[Collected data]
__________________________________________________

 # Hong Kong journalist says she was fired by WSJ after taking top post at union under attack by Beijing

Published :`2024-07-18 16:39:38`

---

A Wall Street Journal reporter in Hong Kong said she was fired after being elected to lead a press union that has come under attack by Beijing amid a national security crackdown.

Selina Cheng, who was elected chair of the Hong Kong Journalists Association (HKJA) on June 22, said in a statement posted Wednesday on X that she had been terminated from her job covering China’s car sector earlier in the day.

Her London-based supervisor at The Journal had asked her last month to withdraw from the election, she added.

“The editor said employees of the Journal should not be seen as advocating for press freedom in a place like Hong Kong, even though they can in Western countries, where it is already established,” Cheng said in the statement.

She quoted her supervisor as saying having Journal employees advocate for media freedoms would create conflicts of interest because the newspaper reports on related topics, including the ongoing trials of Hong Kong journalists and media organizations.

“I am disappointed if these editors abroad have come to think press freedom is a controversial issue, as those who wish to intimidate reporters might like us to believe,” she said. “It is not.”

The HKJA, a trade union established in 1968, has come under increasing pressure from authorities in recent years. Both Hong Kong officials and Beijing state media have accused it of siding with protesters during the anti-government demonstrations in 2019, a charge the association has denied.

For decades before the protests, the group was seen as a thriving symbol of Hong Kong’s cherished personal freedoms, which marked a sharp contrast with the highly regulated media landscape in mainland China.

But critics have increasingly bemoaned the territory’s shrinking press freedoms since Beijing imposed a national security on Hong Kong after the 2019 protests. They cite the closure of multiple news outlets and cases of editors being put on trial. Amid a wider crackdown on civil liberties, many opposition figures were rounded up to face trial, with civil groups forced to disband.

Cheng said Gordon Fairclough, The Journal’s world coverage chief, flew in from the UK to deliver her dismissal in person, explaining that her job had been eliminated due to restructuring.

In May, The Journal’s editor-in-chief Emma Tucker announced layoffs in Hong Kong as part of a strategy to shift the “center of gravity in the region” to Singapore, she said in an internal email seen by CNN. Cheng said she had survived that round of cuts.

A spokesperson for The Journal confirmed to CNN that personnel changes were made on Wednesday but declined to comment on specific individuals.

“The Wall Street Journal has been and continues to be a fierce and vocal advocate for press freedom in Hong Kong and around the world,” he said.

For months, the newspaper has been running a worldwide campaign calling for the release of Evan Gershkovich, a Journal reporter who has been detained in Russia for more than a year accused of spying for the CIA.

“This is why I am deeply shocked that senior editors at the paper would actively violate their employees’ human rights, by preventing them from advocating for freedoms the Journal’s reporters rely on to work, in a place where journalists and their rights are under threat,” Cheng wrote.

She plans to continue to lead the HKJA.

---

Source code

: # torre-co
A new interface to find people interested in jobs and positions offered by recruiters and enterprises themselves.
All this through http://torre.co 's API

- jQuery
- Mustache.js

__________________________________________________

The answer must be the lines from the one containing "All this through http://torre.co 's API" to the final line of the data above, copied exactly, both included, with nothing added.

All this through http://torre.co 's API

- jQuery
- Mustache.js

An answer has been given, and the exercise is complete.